By Eric Steele
Telemark skiing is everything to me. So much so, that I’m kind of a jerk about it. I’d take special joy in dropping in on lines that others had hiked an hour to get to, or taking some unsuspecting tourist out into the the to of north chutes a little faster than I should.
And the trees… Forget about it. Skiing the trees confirms my heaven on earth approach to living life. It is like going to church on Sunday, except service is held every day of the week on a patch of heaven just above the Eisenhower Tunnel.
I was never scared to be in the woods. I felt safe, even protected while skiing in the trees. As a result, it wasn’t uncommon for me to ski them alone. Regardless to how many times I’ve told others that skiing in the trees alone was a bad Idea. I didn’t take my own advice.

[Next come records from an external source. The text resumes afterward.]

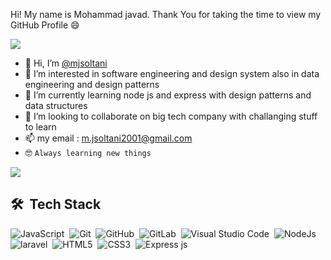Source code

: Hi! My name is Mohammad javad. Thank You for taking the time to view my GitHub Profile 😄

<a href="https://www.youtube.com/watch?v=dQw4w9WgXcQ"><img src="https://user-images.githubusercontent.com/73097560/115834477-dbab4500-a447-11eb-908a-139a6edaec5c.gif"></a>

- 👋 Hi, I’m <a href="https://github.com/mjsoltani"> @mjsoltani </a>
- 👀 I’m interested in software engineering and design system also in data engineering and design patterns 
- 🌱 I’m currently learning node js and express with design patterns and data structures
- 💞️ I’m looking to collaborate on big tech company with challanging stuff to learn
- 📫 my email : m.jsoltani2001@gmail.com
- 🤓 `Always learning new things`

<a href="https://www.youtube.com/watch?v=dQw4w9WgXcQ"><img src="https://user-images.githubusercontent.com/73097560/115834477-dbab4500-a447-11eb-908a-139a6edaec5c.gif"></a>

## 🛠 &nbsp;Tech Stack
![JavaScript](https://img.shields.io/badge/javascript-%23323330.svg?style=for-the-badge&logo=javascript&logoColor=%23F7DF1E)&nbsp;
![Git](https://img.shields.io/badge/git-%23F05033.svg?style=for-the-badge&logo=git&logoColor=white)&nbsp;
![GitHub](https://img.shields.io/badge/github-%23121011.svg?style=for-the-badge&logo=github&logoColor=white)&nbsp;
![GitLab](https://img.shields.io/badge/gitlab-%23181717.svg?style=for-the-badge&logo=gitlab&logoColor=white)&nbsp;
![Visual Studio Code](https://img.shields.io/badge/Visual%20Studio%20Code-0078d7.svg?style=for-the-badge&logo=visual-studio-code&logoColor=white)&nbsp;
![NodeJs](https://img.shields.io/badge/nodejs-%23007ACC.svg?style=for-the-badge&logo=nodejs&logoColor=green&color=green)&nbsp;
![laravel](https://img.shields.io/badge/laravel-%23007ACC.svg?style=for-the-badge&logo=laravel&logoColor=white&color=red)&nbsp;
![HTML5](https://img.shields.io/badge/html5-%23E34F26.svg?style=for-the-badge&logo=html5&logoColor=white)&nbsp;
![CSS3](https://img.shields.io/badge/css3-%231572B6.svg?style=for-the-badge&logo=css3&logoColor=white)&nbsp;
![Express js](https://img.shields.io/badge/express-0078d7.svg?style=for-the-badge&logo=express.js&logoColor=green&color=white)&nbsp;
<!---
mjsoltani/mjsoltani is a ✨ special ✨ repository because its `README.md` (this file) appears on your GitHub profile.
You can click the Preview link to take a look at your changes.
--->
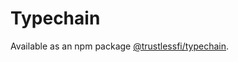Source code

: # Typechain

Available as an npm package [@trustlessfi/typechain](https://www.npmjs.com/package/@trustlessfi/typechain).
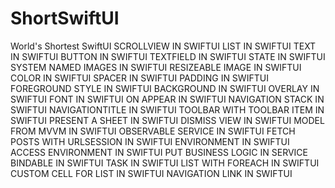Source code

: # ShortSwiftUI
World's Shortest SwiftUI
SCROLLVIEW IN SWIFTUI
LIST IN SWIFTUI
TEXT IN SWIFTUI
BUTTON IN SWIFTUI
TEXTFIELD IN SWIFTUI
STATE IN SWIFTUI
SYSTEM NAMED IMAGES IN SWIFTUI
RESIZEABLE IMAGE IN SWIFTUI
COLOR IN SWIFTUI
SPACER IN SWIFTUI
PADDING IN SWIFTUI
FOREGROUND STYLE IN SWIFTUI
BACKGROUND IN SWIFTUI
OVERLAY IN SWIFTUI
FONT IN SWIFTUI
ON APPEAR IN SWIFTUI
NAVIGATION STACK IN SWIFTUI
NAVIGATIONTITLE IN SWIFTUI
TOOLBAR WITH TOOLBAR ITEM IN SWIFTUI
PRESENT A SHEET IN SWIFTUI
DISMISS VIEW IN SWIFTUI
MODEL FROM MVVM IN SWIFTUI
OBSERVABLE SERVICE IN SWIFTUI
FETCH POSTS WITH URLSESSION IN SWIFTUI
ENVIRONMENT IN SWIFTUI
ACCESS ENVIRONMENT IN SWIFTUI
PUT BUSINESS LOGIC IN SERVICE
BINDABLE IN SWIFTUI
TASK IN SWIFTUI
LIST WITH FOREACH IN SWIFTUI
CUSTOM CELL FOR LIST IN SWIFTUI
NAVIGATION LINK IN SWIFTUI
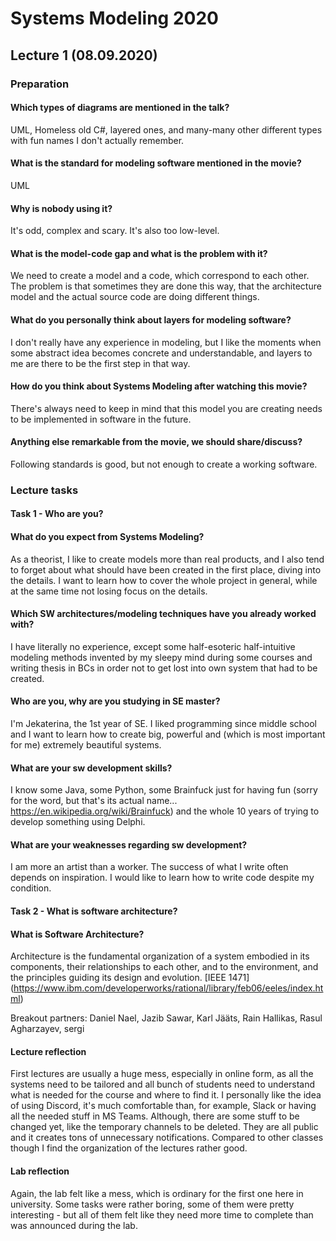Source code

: # Systems Modeling 2020

## Lecture 1 (08.09.2020)

### Preparation

#### Which types of diagrams are mentioned in the talk?

UML, Homeless old C#, layered ones, and many-many other different types with fun names I don't actually remember.

#### What is the standard for modeling software mentioned in the movie?

UML

#### Why is nobody using it?

It's odd, complex and scary. It's also too low-level.

#### What is the model-code gap and what is the problem with it?

We need to create a model and a code, which correspond to each other. The problem is that sometimes they are done this way, that the architecture model and the actual source code are doing different things.

#### What do you personally think about layers for modeling software?

I don't really have any experience in modeling, but I like the moments when some abstract idea becomes concrete and understandable, and layers to me are there to be the first step in that way.

#### How do you think about Systems Modeling after watching this movie?

There's always need to keep in mind that this model you are creating needs to be implemented in software in the future. 

#### Anything else remarkable from the movie, we should share/discuss?

Following standards is good, but not enough to create a working software.

### Lecture tasks

#### Task 1 - Who are you?

#### What do you expect from Systems Modeling?

As a theorist, I like to create models more than real products, and I also tend to forget about what should have been created in the first place, diving into the details. I want to learn how to cover the whole project in general, while at the same time not losing focus on the details.

#### Which SW architectures/modeling techniques have you already worked with?

I have literally no experience, except some half-esoteric half-intuitive modeling methods invented by my sleepy mind during some courses and writing thesis in BCs in order not to get lost into own system that had to be created.

#### Who are you, why are you studying in SE master?

I'm Jekaterina, the 1st year of SE. I liked programming since middle school and I want to learn how to create big, powerful and (which is most important for me) extremely beautiful systems.

#### What are your sw development skills?

I know some Java, some Python, some Brainfuck just for having fun (sorry for the word, but that's its actual name... https://en.wikipedia.org/wiki/Brainfuck) and the whole 10 years of trying to develop something using Delphi.

#### What are your weaknesses regarding sw development?

I am more an artist than a worker. The success of what I write often depends on inspiration. I would like to learn how to write code despite my condition.



#### Task 2 - What is software architecture?

#### What is Software Architecture?

Architecture is the fundamental organization of a system embodied in its components, their relationships to each other, and to the environment, and the principles guiding its design and evolution. [IEEE 1471] (https://www.ibm.com/developerworks/rational/library/feb06/eeles/index.html)

Breakout partners: Daniel Nael, Jazib Sawar, Karl Jääts, Rain Hallikas, Rasul Agharzayev, sergi 


#### Lecture reflection

First lectures are usually a huge mess, especially in online form, as all the systems need to be tailored and all bunch of students need to understand what is needed for the course and where to find it.
I personally like the idea of using Discord, it's much comfortable than, for example, Slack or having all the needed stuff in MS Teams. Although, there are some stuff to be changed yet, like the temporary channels to be deleted. They are all public and it creates tons of unnecessary notifications.
Compared to other classes though I find the organization of the lectures rather good. 
 
#### Lab reflection

Again, the lab felt like a mess, which is ordinary for the first one here in university. Some tasks were rather boring, some of them were pretty interesting - but all of them felt like they need more time to complete than was announced during the lab.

On 2/25/2011 I learned just how mortal I really am. The trees are not just a wooded winter wonderland. A place where the magic happens. Most trees might just as well be concrete posts surrounded by white, fluffy quicksand. A deceptively soft experience that immediately punishes bad decisions.
I was on a run that I had skied a hundred times before. A little line through the trees between Chair 1 and 6 at Loveland. This run empties into a beautiful meadow. It’s a great way to start or end the day.
I should point out that my mother-in-law was in a hospice back in Ohio. She wasn’t always easy on my, but I loved her and it was really stressful to see her in so much pain. I had decided to make a few runs to let off some steam. I called my wife, who was at her side, and told her my plans. She replied that her mom wasn’t doing well and that I should be very careful. I told her not to worry.
There was a foot of fresh and my turns were a little slower that I had expected. Ten turns into my first run, I was thrown off balance and did a forward roll into a tree. I hit the tree with my mid-back and compressed my T6-T10 vertebrae. I then went head first into the tree well. Things went black for a split second, then I started to get my senses back.
I felt like I’d been crammed into that hole by a professional wrestler. I was inverted and facing away from the tree. My skis were above me and they felt like bricks. While I couldn’t move my feet out of the snow, I knew I wasn’t paralyzed. I thought about trying to get my phone out, but…
Then the most amazing thing happened; a voice filled my head. It told me to get the out of there. I just heard “don’t get comfortable!”, then “Go to help!”. And this voice was very persistent. It kept repeating the same thing. I wasn’t alone in that hole. It was like I had a drill instructor in my head, yelling at me, “Get up, get out and get to help!” I wanted to lay down and call the ski patrol on my cell and let them find me. That voice wouldn’t let me. I simply was not an option.
The trouble was I was facing away from the tree. I had to shimmy up the tree upside down until I was able to pull myself up using tree branches. It took about ten minutes to get up. And that’s when all the bells and whistles went off. The pain in my back made me see stars. I could tell my back was screwed up. I could feel my feet, but I was really scared. I don’t recall ever being that afraid.
Again, that voice filled my head. “Get Help, Ski Out!” So I did. I didn’t think about the further damage I could do to my spine. I just knew that I needed to get to Ski Patrol ASAP.
I got to the ski patrol around 45 minutes after I struck the tree. I was able to get my skis off and walk in on my own, screaming in pain. They jumped into action and put me on a backboard. immobilizing my head and neck.
One of the patrollers called my wife. “Kim, this is Terry with the Loveland Ski Patrol. We have your husband here, he’s not dead.” to which my wife responded, “My mom just died”. Connie passed when I hit the tree. She has been in my head ever since. I don’t mind the company.